Ich glaube, wenn Sie ehrlich sind, geht es Ihnen nicht anders. Wenn ich irgendwo in Deutschland oder darüber hinaus in Europa unterwegs bin, dann hat sich dieses Land ein hohes Renommee durch den Fleiß und die Fähigkeiten der Bürger erarbeitet. Aber eine schlechte Politik kann dem nicht zugrunde gelegen haben, die das verhindert hätte.
Das drückt sich in Wirtschaftswachstumsraten aus, die nicht schlecht sind. Den Baden-Württembergern ging es ähnlich wie uns. Wir wussten alle, dass wir in der Wirtschaftskrise als besonders exportorientiertes Land zunächst härter als andere betroffen sind. Ich habe damals gesagt, und der Wirtschaftsminister hat dies seinerzeit betont, wenn wir es richtig machen, haben wir die Chance, schneller aus dem Loch herauszukommen. Es beginnt sich gerade zu bewahrheiten.

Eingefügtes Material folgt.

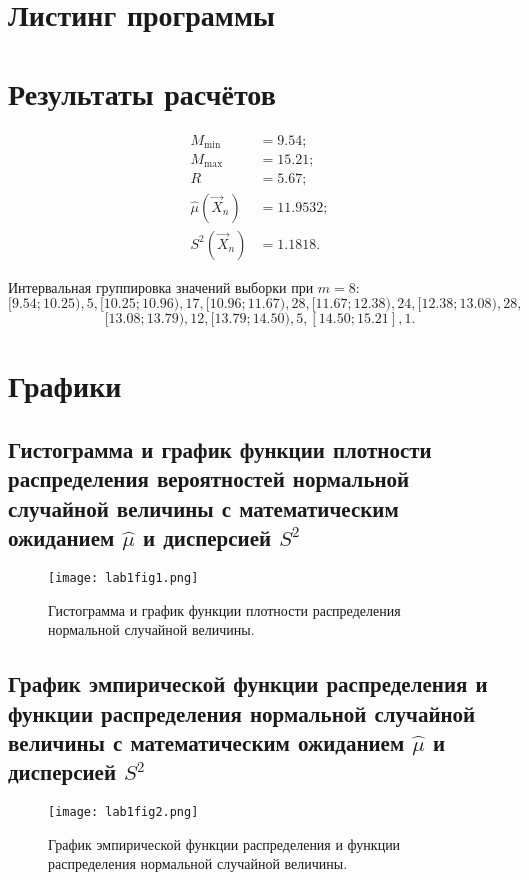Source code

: \documentclass[a4paper, 12pt]{article}
\theoremstyle{definition}
\newcommand{\biglisting}[1]{%
}
\begin{document}
\section{Листинг программы}

\biglisting{lab1.m}


\section{Результаты расчётов}

\begin{align*}
M_{\min} &= 9.54; \\
M_{\max} &= 15.21; \\
R &= 5.67; \\
\hat{\mu}(\vec{X}_n) &= 11.9532; \\
S^2(\vec{X}_n) &= 1.1818.
\end{align*}

\noindent 
Интервальная группировка значений выборки при $m = 8$:
\[
[9.54;10.25), 5 ,	[10.25;10.96), 17,	[10.96;11.67) ,28,	[11.67;12.38), 24,	[12.38;13.08), 28,
\]
\[
[13.08;13.79), 12,	[13.79;14.50), 5,	[14.50;15.21], 1.
\]



\section{Графики}

\subsection{Гистограмма и график функции плотности распределения вероятностей нормальной случайной величины с математическим ожиданием $\hat{\mu}$ и дисперсией $S^2$}


\begin{figure}[h]
	\centering
	\texttt{[image: lab1fig1.png]}
	\caption{Гистограмма и график функции плотности распределения нормальной случайной величины.}
\end{figure}



\newpage
\subsection{График эмпирической функции распределения и функции распределения нормальной случайной величины с математическим ожиданием $\hat{\mu}$ и дисперсией $S^2$}

\begin{figure}[h]
	\centering
	\texttt{[image: lab1fig2.png]}
	\caption{График эмпирической функции распределения и функции распределения нормальной случайной величины.}
\end{figure}
\end{document}
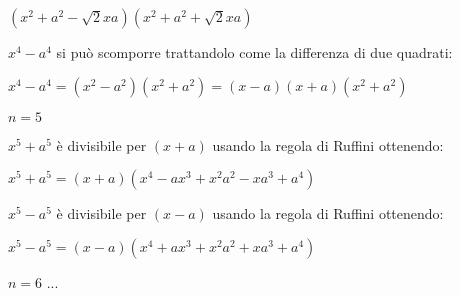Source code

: \begin{itemize*}
\begin{itemize*}
   $\left(x^2+a^2-\sqrt{2}xa\right)\left(x^2+a^2+\sqrt{2}xa\right)$
   
  \item $x^4-a^4$ si può scomporre trattandolo come la differenza di due 
   quadrati:
   
   $x^4-a^4 = (x^2-a^2)(x^2+a^2) = (x-a)(x+a)(x^2+a^2) $
 \end{itemize*}

 \item $n=5$
 \begin{itemize*}
  \item $x^5+a^5$ è divisibile per $(x+a)$ usando la regola di Ruffini
   ottenendo: 
   
   $x^5+a^5=(x+a)(x^4-ax^3+x^2a^2-xa^3+a^4)$
   
  \item $x^5-a^5$ è divisibile per $(x-a)$ usando la regola di Ruffini
   ottenendo: 
   
   $x^5-a^5=(x-a)(x^4+ax^3+x^2a^2+xa^3+a^4)$
   
 \end{itemize*}

 \item $n=6$ ...
 
\end{itemize*}

%  
% 
% 
% 
%  
% 
% 
% 
% 
%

Ich sage noch einmal, diese Entwicklung muss stabilisiert werden, damit wir wieder an die Oberkante kommen; denn wir sind bei Weitem noch nicht aus dem Loch heraus. Deshalb ist die Feststellung des Finanzministers, dass wir immer noch mit der Störung des gesamtwirtschaftlichen Gleichgewichts zu kämpfen haben, nicht irgendeine Schutzbehauptung, sondern ist Realität, auf die sich die Politik einzustellen hat. Im Übrigen befinde ich mich bei dieser Feststellung in Einklang mit dem Bundesfinanzminister, der seinen Haushalt vor wenigen Wochen genauso begründet hat.
Ich spreche Sie nicht an. Ich stelle einfach einige Dinge fest. Sie müssen nicht immer zu allen anderen im Widerspruch stehen.
Meine sehr geehrten Damen und Herren, das ist diese wirtschaftliche Herausforderung. Das sind die Ergebnisse, auf die wir aufbauen und die wir jetzt zu stärken und zu stabilisieren haben.
Meine sehr geehrten Damen und Herren, ich bin froh darüber und ein bisschen stolz darauf, dass wir trotz der Wirtschaftskrise in den Jahren 2008, 2009 und ins Jahr 2010 hinein steigende Gründerzahlen netto haben. Diejenigen, die leider in die Insolvenz mussten, sind gegengerechnet. Wir haben steigende Gründerzahlen in diesem Land Rheinland-Pfalz.
Herr Kollege Mertin, es gibt sicher solche Beispiele, wie Sie eines genannt haben. Dem gehen wir in jedem Einzelfall nach. Das ist keine Frage. Da kann etwas dran sein. Wenn man dem nachgeht, zeigt sich manchmal auch, dass nichts dran ist. Es kann aber auch etwas dran sein. Wo Menschen sind, passieren menschliche Fehler. Es kann sicher auch da und dort einen systematischen oder organisatorischen Fehler geben. Man muss dann darangehen und versuchen, ihn aufzuarbeiten. Das ist keine Frage.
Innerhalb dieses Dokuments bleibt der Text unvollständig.